_Task instructions_
Reproduce the entries below exactly, but only from the line containing "- **Đặc điểm**: Da" to the line containing "Tháo bộ nỉ hoặc", inclusive.

_Working data_
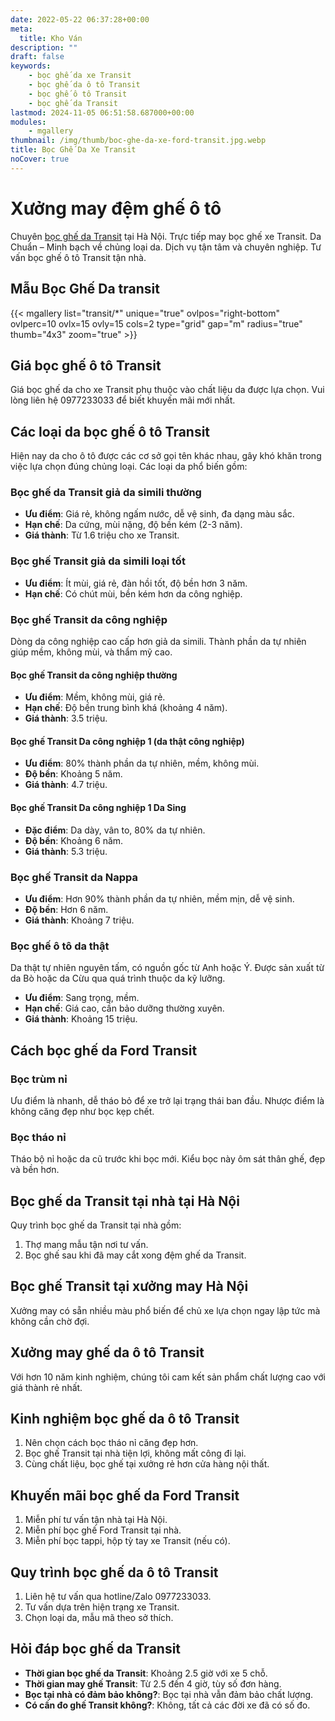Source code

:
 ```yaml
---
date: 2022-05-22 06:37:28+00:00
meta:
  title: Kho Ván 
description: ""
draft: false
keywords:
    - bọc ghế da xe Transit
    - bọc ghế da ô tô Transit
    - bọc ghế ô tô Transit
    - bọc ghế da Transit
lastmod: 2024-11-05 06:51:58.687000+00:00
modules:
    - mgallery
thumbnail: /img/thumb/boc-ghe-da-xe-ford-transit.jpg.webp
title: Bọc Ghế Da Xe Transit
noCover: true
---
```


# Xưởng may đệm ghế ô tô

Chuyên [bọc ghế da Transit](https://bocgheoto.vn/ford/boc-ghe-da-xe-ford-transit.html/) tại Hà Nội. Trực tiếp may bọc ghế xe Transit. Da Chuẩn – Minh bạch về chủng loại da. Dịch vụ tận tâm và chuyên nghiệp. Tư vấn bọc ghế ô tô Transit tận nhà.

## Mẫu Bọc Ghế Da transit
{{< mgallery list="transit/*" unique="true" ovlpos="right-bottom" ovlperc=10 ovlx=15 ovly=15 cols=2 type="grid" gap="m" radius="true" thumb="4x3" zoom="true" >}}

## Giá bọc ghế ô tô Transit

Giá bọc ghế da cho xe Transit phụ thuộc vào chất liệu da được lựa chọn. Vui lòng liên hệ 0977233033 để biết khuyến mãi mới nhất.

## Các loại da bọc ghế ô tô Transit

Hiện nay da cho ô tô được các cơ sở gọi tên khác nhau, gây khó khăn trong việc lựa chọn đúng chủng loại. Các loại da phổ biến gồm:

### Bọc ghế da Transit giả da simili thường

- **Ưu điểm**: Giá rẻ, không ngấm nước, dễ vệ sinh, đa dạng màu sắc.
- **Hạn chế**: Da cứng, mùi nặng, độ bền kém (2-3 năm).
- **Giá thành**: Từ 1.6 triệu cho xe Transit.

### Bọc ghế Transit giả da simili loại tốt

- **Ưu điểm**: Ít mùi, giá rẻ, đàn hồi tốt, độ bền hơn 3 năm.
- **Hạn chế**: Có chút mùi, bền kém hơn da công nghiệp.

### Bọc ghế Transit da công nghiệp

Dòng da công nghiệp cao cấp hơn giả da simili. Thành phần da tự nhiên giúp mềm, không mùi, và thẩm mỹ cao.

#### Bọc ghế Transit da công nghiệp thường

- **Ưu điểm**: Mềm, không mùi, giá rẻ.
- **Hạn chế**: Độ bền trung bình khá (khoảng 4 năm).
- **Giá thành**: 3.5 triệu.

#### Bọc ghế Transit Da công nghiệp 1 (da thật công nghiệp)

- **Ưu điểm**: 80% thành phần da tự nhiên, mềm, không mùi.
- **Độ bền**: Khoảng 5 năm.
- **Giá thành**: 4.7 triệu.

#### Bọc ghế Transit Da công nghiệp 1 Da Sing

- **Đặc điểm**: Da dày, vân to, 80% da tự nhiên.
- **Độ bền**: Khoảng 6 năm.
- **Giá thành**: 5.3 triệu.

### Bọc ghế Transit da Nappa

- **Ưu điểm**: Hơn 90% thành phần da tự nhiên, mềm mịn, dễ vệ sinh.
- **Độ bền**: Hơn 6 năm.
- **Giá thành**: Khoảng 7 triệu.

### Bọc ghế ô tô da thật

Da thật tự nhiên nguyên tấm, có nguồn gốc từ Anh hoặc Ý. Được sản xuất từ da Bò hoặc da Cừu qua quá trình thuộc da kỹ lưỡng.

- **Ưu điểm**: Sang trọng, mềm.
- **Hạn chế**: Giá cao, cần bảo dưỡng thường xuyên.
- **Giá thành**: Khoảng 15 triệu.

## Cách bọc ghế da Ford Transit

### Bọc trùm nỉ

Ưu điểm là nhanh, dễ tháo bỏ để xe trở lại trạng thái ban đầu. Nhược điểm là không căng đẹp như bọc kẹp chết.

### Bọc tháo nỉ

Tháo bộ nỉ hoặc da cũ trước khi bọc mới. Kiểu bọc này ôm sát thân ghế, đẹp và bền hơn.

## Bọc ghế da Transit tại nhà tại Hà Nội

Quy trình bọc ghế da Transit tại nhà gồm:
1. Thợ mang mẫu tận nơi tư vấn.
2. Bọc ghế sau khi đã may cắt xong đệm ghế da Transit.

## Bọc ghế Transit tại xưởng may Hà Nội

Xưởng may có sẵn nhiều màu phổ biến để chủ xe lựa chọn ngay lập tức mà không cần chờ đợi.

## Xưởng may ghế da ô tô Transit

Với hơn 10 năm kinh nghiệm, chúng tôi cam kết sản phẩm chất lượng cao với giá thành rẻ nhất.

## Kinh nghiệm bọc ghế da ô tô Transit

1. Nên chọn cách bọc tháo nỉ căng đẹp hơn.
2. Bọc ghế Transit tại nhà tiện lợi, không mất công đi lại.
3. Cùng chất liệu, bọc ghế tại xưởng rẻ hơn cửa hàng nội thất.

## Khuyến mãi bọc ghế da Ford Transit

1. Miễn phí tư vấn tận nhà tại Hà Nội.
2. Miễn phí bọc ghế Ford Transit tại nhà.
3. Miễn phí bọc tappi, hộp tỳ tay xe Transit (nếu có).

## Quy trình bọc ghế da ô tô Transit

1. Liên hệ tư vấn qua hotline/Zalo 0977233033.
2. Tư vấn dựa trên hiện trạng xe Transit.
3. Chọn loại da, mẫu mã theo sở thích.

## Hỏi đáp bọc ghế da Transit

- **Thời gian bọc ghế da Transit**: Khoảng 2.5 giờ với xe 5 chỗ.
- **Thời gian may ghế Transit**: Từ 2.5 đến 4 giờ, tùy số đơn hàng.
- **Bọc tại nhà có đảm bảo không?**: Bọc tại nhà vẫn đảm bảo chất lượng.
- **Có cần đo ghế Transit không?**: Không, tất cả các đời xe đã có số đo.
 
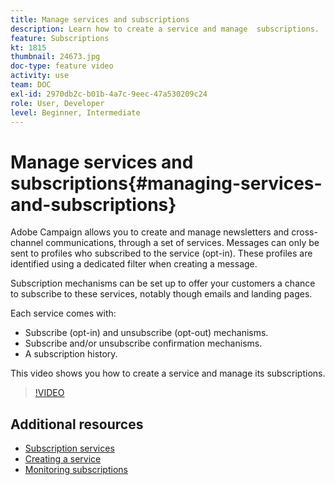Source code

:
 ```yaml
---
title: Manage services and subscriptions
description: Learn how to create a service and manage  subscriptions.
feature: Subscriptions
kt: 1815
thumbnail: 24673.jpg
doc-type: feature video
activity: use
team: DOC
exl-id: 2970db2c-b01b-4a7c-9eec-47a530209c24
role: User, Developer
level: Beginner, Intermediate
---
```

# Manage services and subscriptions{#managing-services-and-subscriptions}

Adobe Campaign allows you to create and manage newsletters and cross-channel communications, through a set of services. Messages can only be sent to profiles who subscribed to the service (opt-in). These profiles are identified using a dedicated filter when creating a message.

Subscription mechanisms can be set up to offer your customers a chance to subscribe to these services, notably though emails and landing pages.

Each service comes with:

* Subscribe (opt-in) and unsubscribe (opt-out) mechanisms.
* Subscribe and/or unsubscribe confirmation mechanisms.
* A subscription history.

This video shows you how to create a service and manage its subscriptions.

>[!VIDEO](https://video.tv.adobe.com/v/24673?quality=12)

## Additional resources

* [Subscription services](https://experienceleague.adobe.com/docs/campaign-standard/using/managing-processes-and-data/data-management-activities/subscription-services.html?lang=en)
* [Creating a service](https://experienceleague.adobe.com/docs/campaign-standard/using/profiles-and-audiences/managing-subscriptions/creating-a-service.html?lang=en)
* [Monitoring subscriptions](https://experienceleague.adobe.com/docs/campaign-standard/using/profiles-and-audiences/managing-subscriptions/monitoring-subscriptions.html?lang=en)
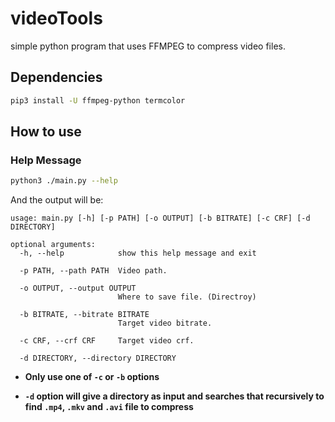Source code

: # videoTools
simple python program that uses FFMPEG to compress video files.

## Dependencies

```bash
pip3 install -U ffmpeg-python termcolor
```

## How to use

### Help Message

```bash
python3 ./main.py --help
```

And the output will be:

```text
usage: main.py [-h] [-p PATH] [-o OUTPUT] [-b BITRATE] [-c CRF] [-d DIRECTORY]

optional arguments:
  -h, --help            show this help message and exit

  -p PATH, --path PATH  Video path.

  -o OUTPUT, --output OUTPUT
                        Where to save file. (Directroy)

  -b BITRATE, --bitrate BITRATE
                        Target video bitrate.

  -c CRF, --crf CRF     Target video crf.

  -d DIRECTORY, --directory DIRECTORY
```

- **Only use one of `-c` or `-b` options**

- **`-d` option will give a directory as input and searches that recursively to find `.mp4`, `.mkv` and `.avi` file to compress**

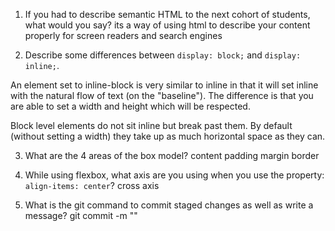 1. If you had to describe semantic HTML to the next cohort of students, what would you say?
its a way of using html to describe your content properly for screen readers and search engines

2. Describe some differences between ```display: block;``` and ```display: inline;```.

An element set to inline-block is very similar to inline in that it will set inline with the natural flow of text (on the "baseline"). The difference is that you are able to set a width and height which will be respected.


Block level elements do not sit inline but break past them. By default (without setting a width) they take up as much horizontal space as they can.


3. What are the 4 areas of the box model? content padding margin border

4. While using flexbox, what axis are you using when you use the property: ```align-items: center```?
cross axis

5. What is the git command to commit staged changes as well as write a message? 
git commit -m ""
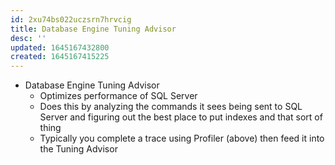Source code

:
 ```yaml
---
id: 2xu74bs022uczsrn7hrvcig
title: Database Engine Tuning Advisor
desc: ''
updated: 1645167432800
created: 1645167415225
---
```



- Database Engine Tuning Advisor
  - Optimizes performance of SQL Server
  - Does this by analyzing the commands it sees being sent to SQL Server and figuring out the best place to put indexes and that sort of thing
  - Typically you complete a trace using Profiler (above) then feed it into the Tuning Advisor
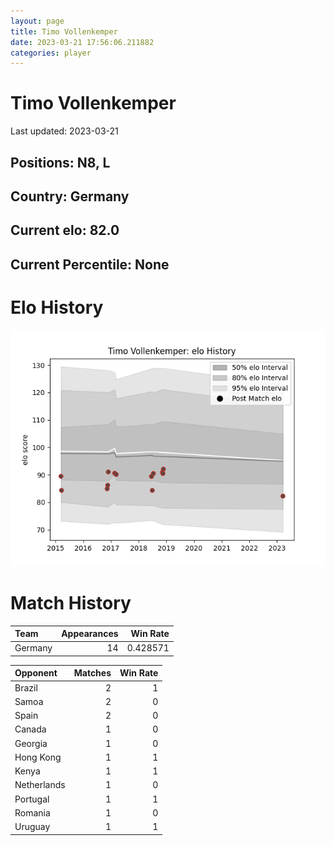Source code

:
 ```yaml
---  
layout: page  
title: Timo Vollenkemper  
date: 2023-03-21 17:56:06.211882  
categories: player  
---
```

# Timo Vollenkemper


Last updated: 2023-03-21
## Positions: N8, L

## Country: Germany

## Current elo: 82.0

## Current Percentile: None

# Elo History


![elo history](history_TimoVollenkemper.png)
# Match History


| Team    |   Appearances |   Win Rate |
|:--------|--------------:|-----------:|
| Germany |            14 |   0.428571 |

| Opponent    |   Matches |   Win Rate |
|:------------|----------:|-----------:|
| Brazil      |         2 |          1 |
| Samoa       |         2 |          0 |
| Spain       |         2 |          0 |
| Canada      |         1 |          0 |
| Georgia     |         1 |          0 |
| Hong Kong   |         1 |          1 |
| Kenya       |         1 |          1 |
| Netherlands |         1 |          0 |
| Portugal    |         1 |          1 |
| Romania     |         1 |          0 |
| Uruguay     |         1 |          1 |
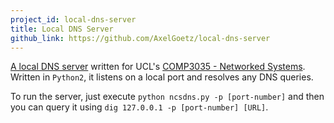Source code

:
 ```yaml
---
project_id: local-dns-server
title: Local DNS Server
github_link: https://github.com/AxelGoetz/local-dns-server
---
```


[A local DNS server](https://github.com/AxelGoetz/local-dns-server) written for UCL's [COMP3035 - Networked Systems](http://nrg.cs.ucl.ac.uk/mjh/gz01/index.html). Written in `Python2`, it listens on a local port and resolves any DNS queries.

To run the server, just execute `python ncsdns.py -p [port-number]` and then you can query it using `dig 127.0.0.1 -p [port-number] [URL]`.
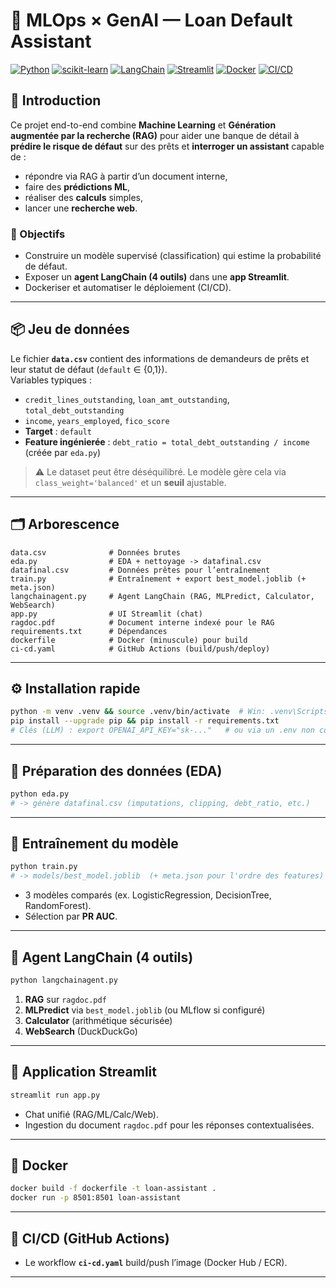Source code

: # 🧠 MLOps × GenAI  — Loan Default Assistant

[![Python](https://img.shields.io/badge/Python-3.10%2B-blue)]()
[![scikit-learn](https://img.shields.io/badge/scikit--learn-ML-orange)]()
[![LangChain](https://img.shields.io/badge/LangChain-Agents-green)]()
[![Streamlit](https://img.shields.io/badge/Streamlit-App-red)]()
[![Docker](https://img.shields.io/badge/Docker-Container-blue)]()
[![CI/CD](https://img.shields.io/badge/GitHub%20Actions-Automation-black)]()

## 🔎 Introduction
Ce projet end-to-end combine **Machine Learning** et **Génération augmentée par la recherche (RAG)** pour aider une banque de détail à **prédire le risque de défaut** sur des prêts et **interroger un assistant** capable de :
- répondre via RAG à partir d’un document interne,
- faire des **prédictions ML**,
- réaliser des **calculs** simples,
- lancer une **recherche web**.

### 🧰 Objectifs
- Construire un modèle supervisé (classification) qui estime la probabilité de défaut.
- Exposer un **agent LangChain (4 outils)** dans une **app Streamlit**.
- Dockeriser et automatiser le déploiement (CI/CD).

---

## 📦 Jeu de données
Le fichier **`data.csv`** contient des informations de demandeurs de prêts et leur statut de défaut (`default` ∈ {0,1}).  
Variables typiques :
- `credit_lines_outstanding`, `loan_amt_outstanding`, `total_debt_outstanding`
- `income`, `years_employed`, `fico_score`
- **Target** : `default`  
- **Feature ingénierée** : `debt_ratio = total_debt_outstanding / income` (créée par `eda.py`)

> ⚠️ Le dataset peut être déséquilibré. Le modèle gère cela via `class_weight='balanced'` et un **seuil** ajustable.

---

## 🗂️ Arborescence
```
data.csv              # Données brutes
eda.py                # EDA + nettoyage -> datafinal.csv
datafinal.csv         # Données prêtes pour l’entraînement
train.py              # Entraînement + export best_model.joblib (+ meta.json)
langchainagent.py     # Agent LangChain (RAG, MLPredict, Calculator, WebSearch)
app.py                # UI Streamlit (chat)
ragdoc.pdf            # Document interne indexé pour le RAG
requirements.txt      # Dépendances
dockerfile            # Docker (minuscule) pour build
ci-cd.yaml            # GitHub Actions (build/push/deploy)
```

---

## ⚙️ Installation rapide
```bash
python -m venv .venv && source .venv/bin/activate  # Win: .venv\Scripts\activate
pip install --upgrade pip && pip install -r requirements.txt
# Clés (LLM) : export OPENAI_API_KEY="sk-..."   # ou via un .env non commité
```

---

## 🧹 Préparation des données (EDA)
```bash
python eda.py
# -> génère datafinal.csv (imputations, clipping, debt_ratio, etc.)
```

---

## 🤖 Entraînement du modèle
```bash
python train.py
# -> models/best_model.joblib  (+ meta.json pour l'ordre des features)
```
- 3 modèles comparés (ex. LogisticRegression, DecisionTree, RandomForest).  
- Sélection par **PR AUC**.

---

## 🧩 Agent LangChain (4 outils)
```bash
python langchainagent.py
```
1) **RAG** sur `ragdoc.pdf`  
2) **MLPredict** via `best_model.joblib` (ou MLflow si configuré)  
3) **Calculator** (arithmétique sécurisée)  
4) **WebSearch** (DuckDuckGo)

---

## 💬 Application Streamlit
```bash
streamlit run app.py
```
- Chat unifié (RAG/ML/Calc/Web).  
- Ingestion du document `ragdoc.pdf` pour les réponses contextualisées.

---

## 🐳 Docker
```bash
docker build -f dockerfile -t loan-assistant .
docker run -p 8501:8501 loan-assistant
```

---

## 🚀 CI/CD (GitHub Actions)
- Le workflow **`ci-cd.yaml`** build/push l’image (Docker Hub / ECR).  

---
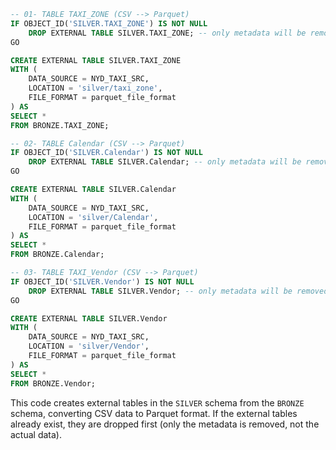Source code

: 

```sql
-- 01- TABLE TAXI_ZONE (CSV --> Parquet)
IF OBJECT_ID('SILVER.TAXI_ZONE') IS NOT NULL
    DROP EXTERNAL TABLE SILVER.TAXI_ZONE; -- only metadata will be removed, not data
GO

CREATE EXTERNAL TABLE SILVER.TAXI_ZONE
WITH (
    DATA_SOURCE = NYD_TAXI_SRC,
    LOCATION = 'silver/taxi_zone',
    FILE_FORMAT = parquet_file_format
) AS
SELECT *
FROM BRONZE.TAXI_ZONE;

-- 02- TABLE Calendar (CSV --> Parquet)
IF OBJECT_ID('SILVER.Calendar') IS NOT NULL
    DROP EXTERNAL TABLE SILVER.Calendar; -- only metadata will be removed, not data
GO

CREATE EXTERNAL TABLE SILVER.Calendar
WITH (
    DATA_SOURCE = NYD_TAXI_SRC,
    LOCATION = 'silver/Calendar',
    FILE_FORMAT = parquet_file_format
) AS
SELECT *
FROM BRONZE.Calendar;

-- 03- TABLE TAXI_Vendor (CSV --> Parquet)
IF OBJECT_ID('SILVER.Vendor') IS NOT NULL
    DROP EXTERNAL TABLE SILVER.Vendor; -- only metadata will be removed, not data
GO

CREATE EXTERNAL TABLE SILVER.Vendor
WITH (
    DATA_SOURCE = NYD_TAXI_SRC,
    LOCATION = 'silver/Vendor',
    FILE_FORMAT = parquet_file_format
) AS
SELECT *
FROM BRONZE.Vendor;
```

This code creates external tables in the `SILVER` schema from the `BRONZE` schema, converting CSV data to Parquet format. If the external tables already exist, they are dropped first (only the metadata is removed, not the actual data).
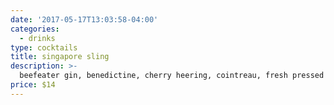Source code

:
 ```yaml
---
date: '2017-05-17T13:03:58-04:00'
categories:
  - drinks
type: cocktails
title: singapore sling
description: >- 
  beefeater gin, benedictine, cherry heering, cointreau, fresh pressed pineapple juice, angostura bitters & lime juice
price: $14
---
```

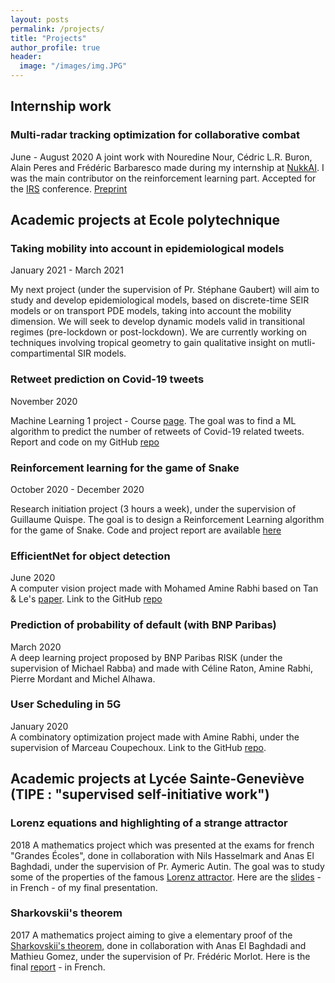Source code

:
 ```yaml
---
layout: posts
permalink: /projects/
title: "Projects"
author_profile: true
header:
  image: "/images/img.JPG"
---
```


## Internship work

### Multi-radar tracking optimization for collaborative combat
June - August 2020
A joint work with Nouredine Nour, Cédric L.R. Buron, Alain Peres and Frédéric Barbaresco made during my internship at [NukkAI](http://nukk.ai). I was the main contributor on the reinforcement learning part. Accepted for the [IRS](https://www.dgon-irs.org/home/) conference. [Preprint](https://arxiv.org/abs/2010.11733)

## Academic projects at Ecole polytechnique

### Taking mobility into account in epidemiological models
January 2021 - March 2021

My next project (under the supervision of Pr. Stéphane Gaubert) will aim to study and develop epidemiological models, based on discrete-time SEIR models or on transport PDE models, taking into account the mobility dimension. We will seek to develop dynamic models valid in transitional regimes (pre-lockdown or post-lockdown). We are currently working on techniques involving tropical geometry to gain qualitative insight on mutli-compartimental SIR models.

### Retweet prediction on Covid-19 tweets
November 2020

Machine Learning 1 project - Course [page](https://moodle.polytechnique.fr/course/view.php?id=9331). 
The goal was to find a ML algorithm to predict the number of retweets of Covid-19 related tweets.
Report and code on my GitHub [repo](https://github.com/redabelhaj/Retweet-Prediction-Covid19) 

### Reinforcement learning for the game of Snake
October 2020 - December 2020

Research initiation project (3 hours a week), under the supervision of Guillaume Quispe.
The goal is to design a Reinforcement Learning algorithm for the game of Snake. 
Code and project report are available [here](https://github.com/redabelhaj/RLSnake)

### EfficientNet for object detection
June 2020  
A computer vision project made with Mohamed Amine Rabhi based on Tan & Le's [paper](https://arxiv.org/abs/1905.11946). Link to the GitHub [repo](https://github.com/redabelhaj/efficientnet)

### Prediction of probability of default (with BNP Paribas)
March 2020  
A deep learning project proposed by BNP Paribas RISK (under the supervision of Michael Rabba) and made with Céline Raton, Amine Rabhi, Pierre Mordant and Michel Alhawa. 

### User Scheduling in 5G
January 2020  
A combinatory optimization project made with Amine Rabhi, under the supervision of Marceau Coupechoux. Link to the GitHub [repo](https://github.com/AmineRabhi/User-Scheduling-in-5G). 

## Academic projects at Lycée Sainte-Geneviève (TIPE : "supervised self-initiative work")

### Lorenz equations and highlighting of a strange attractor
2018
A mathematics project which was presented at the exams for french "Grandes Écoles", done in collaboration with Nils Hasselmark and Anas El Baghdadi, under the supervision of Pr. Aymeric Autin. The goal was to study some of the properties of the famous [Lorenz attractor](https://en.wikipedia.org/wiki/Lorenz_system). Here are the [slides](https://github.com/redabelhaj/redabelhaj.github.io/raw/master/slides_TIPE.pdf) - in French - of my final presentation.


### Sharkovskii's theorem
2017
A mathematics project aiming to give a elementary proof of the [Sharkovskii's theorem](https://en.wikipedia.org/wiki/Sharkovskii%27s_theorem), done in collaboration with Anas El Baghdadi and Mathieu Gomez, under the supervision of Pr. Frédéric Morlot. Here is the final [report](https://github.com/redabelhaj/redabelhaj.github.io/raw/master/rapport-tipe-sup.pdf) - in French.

_Exercise output_
- **Đặc điểm**: Da dày, vân to, 80% da tự nhiên.
- **Độ bền**: Khoảng 6 năm.
- **Giá thành**: 5.3 triệu.

### Bọc ghế Transit da Nappa

- **Ưu điểm**: Hơn 90% thành phần da tự nhiên, mềm mịn, dễ vệ sinh.
- **Độ bền**: Hơn 6 năm.
- **Giá thành**: Khoảng 7 triệu.

### Bọc ghế ô tô da thật

Da thật tự nhiên nguyên tấm, có nguồn gốc từ Anh hoặc Ý. Được sản xuất từ da Bò hoặc da Cừu qua quá trình thuộc da kỹ lưỡng.

- **Ưu điểm**: Sang trọng, mềm.
- **Hạn chế**: Giá cao, cần bảo dưỡng thường xuyên.
- **Giá thành**: Khoảng 15 triệu.

## Cách bọc ghế da Ford Transit

### Bọc trùm nỉ

Ưu điểm là nhanh, dễ tháo bỏ để xe trở lại trạng thái ban đầu. Nhược điểm là không căng đẹp như bọc kẹp chết.

### Bọc tháo nỉ

Tháo bộ nỉ hoặc da cũ trước khi bọc mới. Kiểu bọc này ôm sát thân ghế, đẹp và bền hơn.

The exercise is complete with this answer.